ESCASEZ Y FALSIFICACIONES
El problema es más grave aún porque, ante el éxito de la demanda, el producto escasea y las falsificaciones abundan. La agencia reguladora británica (MHRA, por sus siglas en inglés) ha informado que se han encontrado en el Reino Unido medicamentos con agonistas del receptor de GLP-1 falsificados, incluidas plumas falsificadas que contienen insulina y están reetiquetadas como Ozempic® (semaglutida), que pueden provocar daños a los pacientes. La MHRA también ha pedido a los profesionales sanitarios que recuerden a los pacientes y al público general que solo deben obtener medicamentos con receta en farmacias legales y con la correspondiente prescripción de un profesional sanitario cualificado. La misma agencia también ha informado del riesgo potencial de hipoglucemia por productos falsificados que contienen insulina en el Reino Unido.

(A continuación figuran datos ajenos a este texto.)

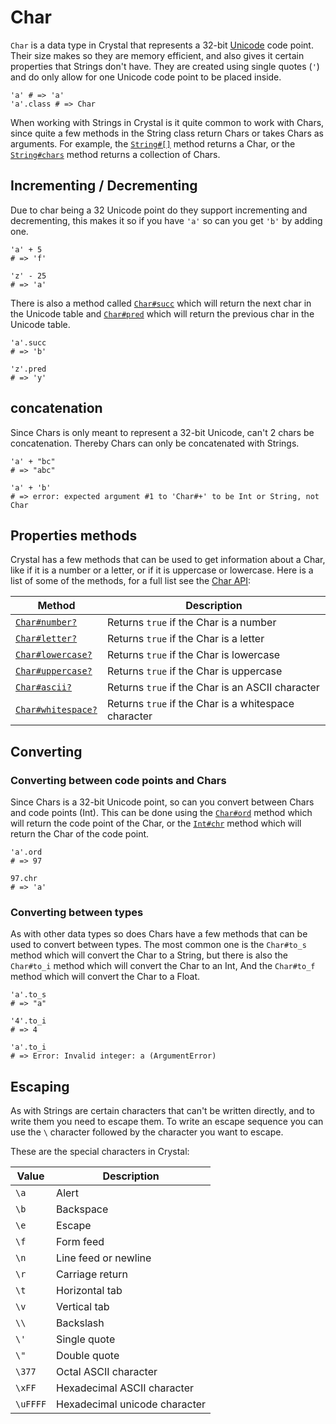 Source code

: # Char

`Char` is a data type in Crystal that represents a 32-bit [Unicode][unicode] code point.
Their size makes so they are memory efficient, and also gives it certain properties that Strings don't have.
They are created using single quotes (`'`) and do only allow for one Unicode code point to be placed inside.

```crystal
'a' # => 'a'
'a'.class # => Char
```

When working with Strings in Crystal is it quite common to work with Chars, since quite a few methods in the String class return Chars or takes Chars as arguments.
For example, the [`String#[]`][index] method returns a Char, or the [`String#chars`][chars] method returns a collection of Chars.

## Incrementing / Decrementing

Due to char being a 32 Unicode point do they support incrementing and decrementing, this makes it so if you have `'a'` so can you get `'b'` by adding one.

```crystal
'a' + 5
# => 'f'

'z' - 25
# => 'a'
```

There is also a method called [`Char#succ`][succ] which will return the next char in the Unicode table and [`Char#pred`][pred] which will return the previous char in the Unicode table.

```crystal
'a'.succ
# => 'b'

'z'.pred
# => 'y'
```

## concatenation

Since Chars is only meant to represent a 32-bit Unicode, can't 2 chars be concatenation.
Thereby Chars can only be concatenated with Strings.

```Crystal
'a' + "bc"
# => "abc"

'a' + 'b'
# => error: expected argument #1 to 'Char#+' to be Int or String, not Char
```

## Properties methods

Crystal has a few methods that can be used to get information about a Char, like if it is a number or a letter, or if it is uppercase or lowercase.
Here is a list of some of the methods, for a full list see the [Char API][char-api]:

| Method                           | Description                                          |
| -------------------------------- | ---------------------------------------------------- |
| [`Char#number?`][number]         | Returns `true` if the Char is a number               |
| [`Char#letter?`][letter]         | Returns `true` if the Char is a letter               |
| [`Char#lowercase?`][lowercase]   | Returns `true` if the Char is lowercase              |
| [`Char#uppercase?`][uppercase]   | Returns `true` if the Char is uppercase              |
| [`Char#ascii?`][ascii]           | Returns `true` if the Char is an ASCII character      |
| [`Char#whitespace?`][whitespace] | Returns `true` if the Char is a whitespace character |

## Converting

### Converting between code points and Chars

Since Chars is a 32-bit Unicode point, so can you convert between Chars and code points (Int).
This can be done using the [`Char#ord`][ord] method which will return the code point of the Char, or the [`Int#chr`][chr] method which will return the Char of the code point.

```crystal
'a'.ord
# => 97

97.chr
# => 'a'
```

### Converting between types

As with other data types so does Chars have a few methods that can be used to convert between types.
The most common one is the `Char#to_s` method which will convert the Char to a String, but there is also the `Char#to_i` method which will convert the Char to an Int, And the `Char#to_f` method which will convert the Char to a Float.

```crystal
'a'.to_s
# => "a"

'4'.to_i
# => 4

'a'.to_i
# => Error: Invalid integer: a (ArgumentError)
```

## Escaping

As with Strings are certain characters that can't be written directly, and to write them you need to escape them.
To write an escape sequence you can use the `\` character followed by the character you want to escape.

These are the special characters in Crystal:

| Value    | Description                   |
| -------- | ----------------------------- |
| `\a`     | Alert                         |
| `\b`     | Backspace                     |
| `\e`     | Escape                        |
| `\f`     | Form feed                     |
| `\n`     | Line feed or newline          |
| `\r`     | Carriage return               |
| `\t`     | Horizontal tab                |
| `\v`     | Vertical tab                  |
| `\\`     | Backslash                     |
| `\'`     | Single quote                  |
| `\"`     | Double quote                  |
| `\377`   | Octal ASCII character         |
| `\xFF`   | Hexadecimal ASCII character   |
| `\uFFFF` | Hexadecimal unicode character |

[char-api]: https://crystal-lang.org/api/latest/Char.html
[succ]: https://crystal-lang.org/api/latest/Char.html#succ%3AChar-instance-method
[pred]: https://crystal-lang.org/api/latest/Char.html#pred%3AChar-instance-method
[index]: https://crystal-lang.org/api/latest/String.html#%5B%5D%28index%3AInt%29%3AChar-instance-method
[chars]: https://crystal-lang.org/api/latest/String.html#chars%3AArray%28Char%29-instance-method
[ord]: https://crystal-lang.org/api/latest/Char.html#ord%3AInt32-instance-method
[chr]: https://crystal-lang.org/api/latest/Int.html#chr%3AChar-instance-method
[number]: https://crystal-lang.org/api/latest/Char.html#number%3F%3ABool-instance-method
[letter]: https://crystal-lang.org/api/latest/Char.html#letter%3F%3ABool-instance-method
[lowercase]: https://crystal-lang.org/api/latest/Char.html#lowercase%3F%3ABool-instance-method
[uppercase]: https://crystal-lang.org/api/latest/Char.html#uppercase%3F%3ABool-instance-method
[ascii]: https://crystal-lang.org/api/latest/Char.html#ascii%3F%3ABool-instance-method
[unicode]: https://en.wikipedia.org/wiki/Unicode
[whitespace]: https://crystal-lang.org/api/latest/Char.html#whitespace%3F%3ABool-instance-method
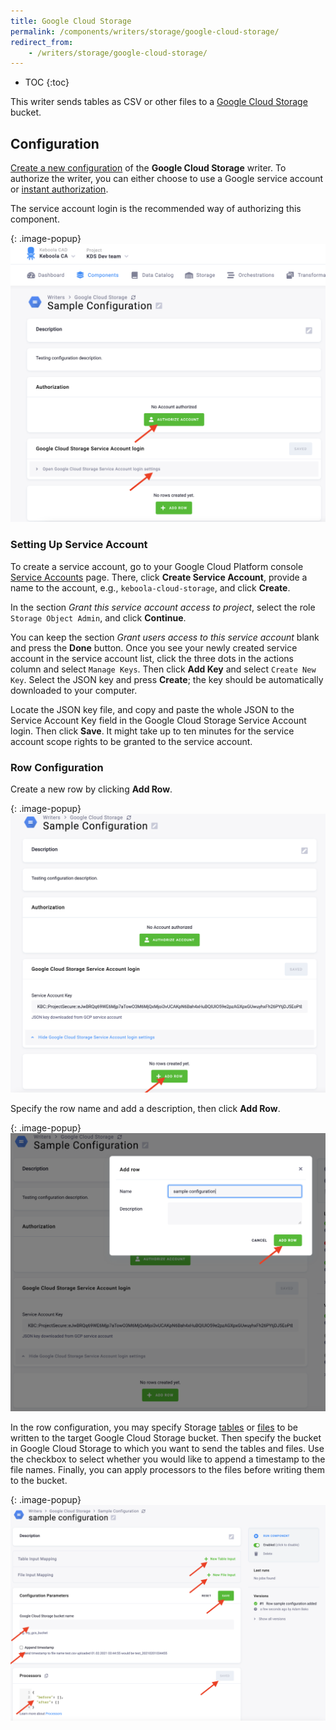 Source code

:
 ```yaml
---
title: Google Cloud Storage
permalink: /components/writers/storage/google-cloud-storage/
redirect_from:
    - /writers/storage/google-cloud-storage/
---
```


* TOC
{:toc}
  
This writer sends tables as CSV or other files to a [Google Cloud Storage](https://cloud.google.com/storage) bucket.

## Configuration
[Create a new configuration](/components/#creating-component-configuration) of the **Google Cloud Storage** writer.
To authorize the writer, you can either choose to use a Google service account or [instant authorization](/components/#instant-authorization).

The service account login is the recommended way of authorizing this component. 

{: .image-popup}
![Screenshot - Authorize account](/components/writers/storage/google-cloud-storage/authorization-gcs.png)

### Setting Up Service Account
To create a service account, go to your Google Cloud Platform console
[Service Accounts](https://console.cloud.google.com/iam-admin/serviceaccounts) page.
There, click **Create Service Account**, provide a name to the account, e.g., `keboola-cloud-storage`, and click **Create**. 

In the section *Grant this service account access to project*, select the role `Storage Object Admin`,
and click **Continue**. 

You can keep the section *Grant users access to this service account* blank and press the **Done** button.
Once you see your newly created service account in the service account list, click the three dots in the actions column 
and select `Manage Keys`. Then click **Add Key** and select `Create New Key`. Select the JSON key and press **Create**; 
the key should be automatically downloaded to your computer. 

Locate the JSON key file, and copy and paste the whole JSON to the Service Account Key field in the Google Cloud Storage
Service Account login. Then click **Save**. It might take up to ten minutes for the service account scope rights to be 
granted to the service account.

### Row Configuration

Create a new row by clicking **Add Row**.

{: .image-popup}
![Screenshot - Add row](/components/writers/storage/google-cloud-storage/add-row-gcs.png)

Specify the row name and add a description, then click **Add Row**.

{: .image-popup}
![Screenshot - New row](/components/writers/storage/google-cloud-storage/new-row-gcs.png)

In the row configuration, you may specify Storage [tables](/storage/tables/) or [files](/storage/files/) 
to be written to the target Google Cloud Storage bucket. Then specify the bucket in Google Cloud Storage to which you
want to send the tables and files. Use the checkbox to select whether you would like to append a timestamp to the file 
names. Finally, you can apply processors to the files before writing them to the bucket.

{: .image-popup}
![Screenshot - Row configuration](/components/writers/storage/google-cloud-storage/row-config-gcs.png)
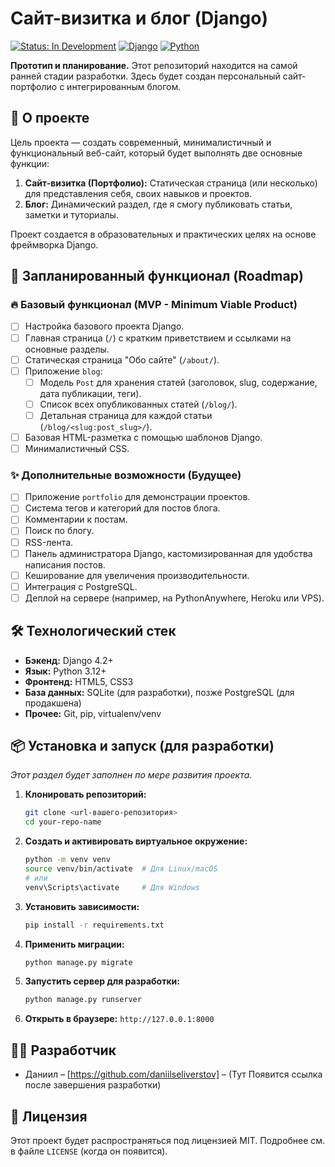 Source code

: # Сайт-визитка и блог (Django)

[![Status: In Development](https://img.shields.io/badge/Status-In%20Development-orange)](https://github.com/daniilseliverstov/SilvPr)
[![Django](https://img.shields.io/badge/Django-4.2.8-green.svg)](https://www.djangoproject.com/)
[![Python](https://img.shields.io/badge/Python-3.12-blue.svg)](https://www.python.org/)

**Прототип и планирование.** Этот репозиторий находится на самой ранней стадии разработки. Здесь будет создан персональный сайт-портфолио с интегрированным блогом.

## 📝 О проекте

Цель проекта — создать современный, минималистичный и функциональный веб-сайт, который будет выполнять две основные функции:
1.  **Сайт-визитка (Портфолио):** Статическая страница (или несколько) для представления себя, своих навыков и проектов.
2.  **Блог:** Динамический раздел, где я смогу публиковать статьи, заметки и туториалы.

Проект создается в образовательных и практических целях на основе фреймворка Django.

## 🚀 Запланированный функционал (Roadmap)

### 🔥 Базовый функционал (MVP - Minimum Viable Product)
- [ ] Настройка базового проекта Django.
- [ ] Главная страница (`/`) с кратким приветствием и ссылками на основные разделы.
- [ ] Статическая страница "Обо сайте" (`/about/`).
- [ ] Приложение `blog`:
    - [ ] Модель `Post` для хранения статей (заголовок, slug, содержание, дата публикации, теги).
    - [ ] Список всех опубликованных статей (`/blog/`).
    - [ ] Детальная страница для каждой статьи (`/blog/<slug:post_slug>/`).
- [ ] Базовая HTML-разметка с помощью шаблонов Django.
- [ ] Минималистичный CSS.

### ✨ Дополнительные возможности (Будущее)
- [ ] Приложение `portfolio` для демонстрации проектов.
- [ ] Система тегов и категорий для постов блога.
- [ ] Комментарии к постам.
- [ ] Поиск по блогу.
- [ ] RSS-лента.
- [ ] Панель администратора Django, кастомизированная для удобства написания постов.
- [ ] Кеширование для увеличения производительности.
- [ ] Интеграция с PostgreSQL.
- [ ] Деплой на сервере (например, на PythonAnywhere, Heroku или VPS).

## 🛠️ Технологический стек

*   **Бэкенд:** Django 4.2+
*   **Язык:** Python 3.12+
*   **Фронтенд:** HTML5, CSS3
*   **База данных:** SQLite (для разработки), позже PostgreSQL (для продакшена)
*   **Прочее:** Git, pip, virtualenv/venv



## 📦 Установка и запуск (для разработки)

*Этот раздел будет заполнен по мере развития проекта.*

1.  **Клонировать репозиторий:**
    ```bash
    git clone <url-вашего-репозитория>
    cd your-repo-name
    ```

2.  **Создать и активировать виртуальное окружение:**
    ```bash
    python -m venv venv
    source venv/bin/activate  # Для Linux/macOS
    # или
    venv\Scripts\activate     # Для Windows
    ```

3.  **Установить зависимости:**
    ```bash
    pip install -r requirements.txt
    ```

4.  **Применить миграции:**
    ```bash
    python manage.py migrate
    ```

5.  **Запустить сервер для разработки:**
    ```bash
    python manage.py runserver
    ```

6.  **Открыть в браузере:** `http://127.0.0.1:8000`

## 👨‍💻 Разработчик

*   Даниил – [https://github.com/daniilseliverstov] – (Тут Появится ссылка после завершения разработки)
## 📄 Лицензия

Этот проект будет распространяться под лицензией MIT. Подробнее см. в файле `LICENSE` (когда он появится).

La MHRA ha pedido a los profesionales sanitarios que se mantengan atentos a los síntomas relacionados con la hipoglucemia en pacientes que puedan haber obtenido productos con agonistas del receptor de GLP-1 falsificados y que proporcionen el tratamiento adecuado a cualquier paciente que pueda haberse administrado insulina inadvertidamente a través de estos productos (MHRA, 2023).
SINC
La revista "SINC" explica que estos adelgazantes pueden tener efectos positivos ante algunos problemas de salud como la esquizofrenia o los problemas cardiovasculares: Cita un estudio de Ziyad Al-Aly. El médico y epidemiólogo Ziyad Al-Aly, de la Universidad de Washington en San Luis (EE UU), señala: ““Sin embargo, este perfil beneficioso tiene también un reverso oscuro”. Al-Aly y sus colaboradores encontraron un aumento en el riesgo de desmayos por hipotensión, problemas del sueño, dolores de cabeza, artritis, dolencias gastrointestinales —las náuseas, vómitos y diarreas ya se habían observado anteriormente, a lo que se unen síntomas como la parálisis estomacal y otros—, renales y pancreáticas. Estas dos últimas se revelan por primera vez en el presente estudio y, aunque se trata de efectos adversos poco comunes, pueden ser muy graves; Al-Aly y sus colaboradores advierten sobre la necesidad de vigilar posibles signos de pancreatitis o de piedras en el riñón en los pacientes bajo medicación con análogos de GLP-1”.